Saved entries
::::::::::

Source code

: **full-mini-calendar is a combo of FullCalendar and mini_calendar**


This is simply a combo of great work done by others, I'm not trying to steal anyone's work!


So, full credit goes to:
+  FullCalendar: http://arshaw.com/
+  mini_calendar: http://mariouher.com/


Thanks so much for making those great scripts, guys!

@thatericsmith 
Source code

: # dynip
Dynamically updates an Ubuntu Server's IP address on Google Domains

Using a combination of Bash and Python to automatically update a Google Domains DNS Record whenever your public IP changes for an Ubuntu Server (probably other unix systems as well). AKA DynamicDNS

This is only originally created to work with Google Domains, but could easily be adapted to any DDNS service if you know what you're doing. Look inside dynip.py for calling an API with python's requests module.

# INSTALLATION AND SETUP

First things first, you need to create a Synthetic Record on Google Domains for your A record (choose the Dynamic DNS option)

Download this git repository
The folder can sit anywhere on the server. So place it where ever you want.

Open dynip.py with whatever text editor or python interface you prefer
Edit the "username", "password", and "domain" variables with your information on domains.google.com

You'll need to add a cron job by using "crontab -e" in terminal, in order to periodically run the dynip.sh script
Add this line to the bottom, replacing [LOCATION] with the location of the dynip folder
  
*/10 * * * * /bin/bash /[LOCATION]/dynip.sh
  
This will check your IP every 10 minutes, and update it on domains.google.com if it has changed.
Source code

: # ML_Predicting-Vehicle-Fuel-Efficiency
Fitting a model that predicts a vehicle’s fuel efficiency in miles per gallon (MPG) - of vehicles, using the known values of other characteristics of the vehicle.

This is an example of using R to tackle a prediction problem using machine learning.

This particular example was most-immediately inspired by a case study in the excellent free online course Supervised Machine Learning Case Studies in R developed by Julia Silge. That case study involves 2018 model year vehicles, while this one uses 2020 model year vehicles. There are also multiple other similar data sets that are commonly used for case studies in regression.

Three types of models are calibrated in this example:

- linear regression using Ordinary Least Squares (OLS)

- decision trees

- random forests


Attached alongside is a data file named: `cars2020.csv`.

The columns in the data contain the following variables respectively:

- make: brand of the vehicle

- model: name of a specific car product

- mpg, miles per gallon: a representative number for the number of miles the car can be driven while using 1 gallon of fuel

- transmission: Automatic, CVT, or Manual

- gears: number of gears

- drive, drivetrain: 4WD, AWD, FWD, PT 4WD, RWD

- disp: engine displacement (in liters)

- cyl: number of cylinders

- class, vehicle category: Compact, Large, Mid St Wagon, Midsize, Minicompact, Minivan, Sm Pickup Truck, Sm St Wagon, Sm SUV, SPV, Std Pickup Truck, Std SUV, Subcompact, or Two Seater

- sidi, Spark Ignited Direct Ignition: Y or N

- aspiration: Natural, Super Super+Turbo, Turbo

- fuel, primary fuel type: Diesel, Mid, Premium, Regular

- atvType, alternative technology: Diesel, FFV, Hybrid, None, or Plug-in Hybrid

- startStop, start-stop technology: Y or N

::::::::::

Task description:
An exact copy is needed of the closing lines of the entries above, counting from the one that contains "- gears: number of gears" and including it and the last.

Response box:
- gears: number of gears

- drive, drivetrain: 4WD, AWD, FWD, PT 4WD, RWD

- disp: engine displacement (in liters)

- cyl: number of cylinders

- class, vehicle category: Compact, Large, Mid St Wagon, Midsize, Minicompact, Minivan, Sm Pickup Truck, Sm St Wagon, Sm SUV, SPV, Std Pickup Truck, Std SUV, Subcompact, or Two Seater

- sidi, Spark Ignited Direct Ignition: Y or N

- aspiration: Natural, Super Super+Turbo, Turbo

- fuel, primary fuel type: Diesel, Mid, Premium, Regular

- atvType, alternative technology: Diesel, FFV, Hybrid, None, or Plug-in Hybrid

- startStop, start-stop technology: Y or N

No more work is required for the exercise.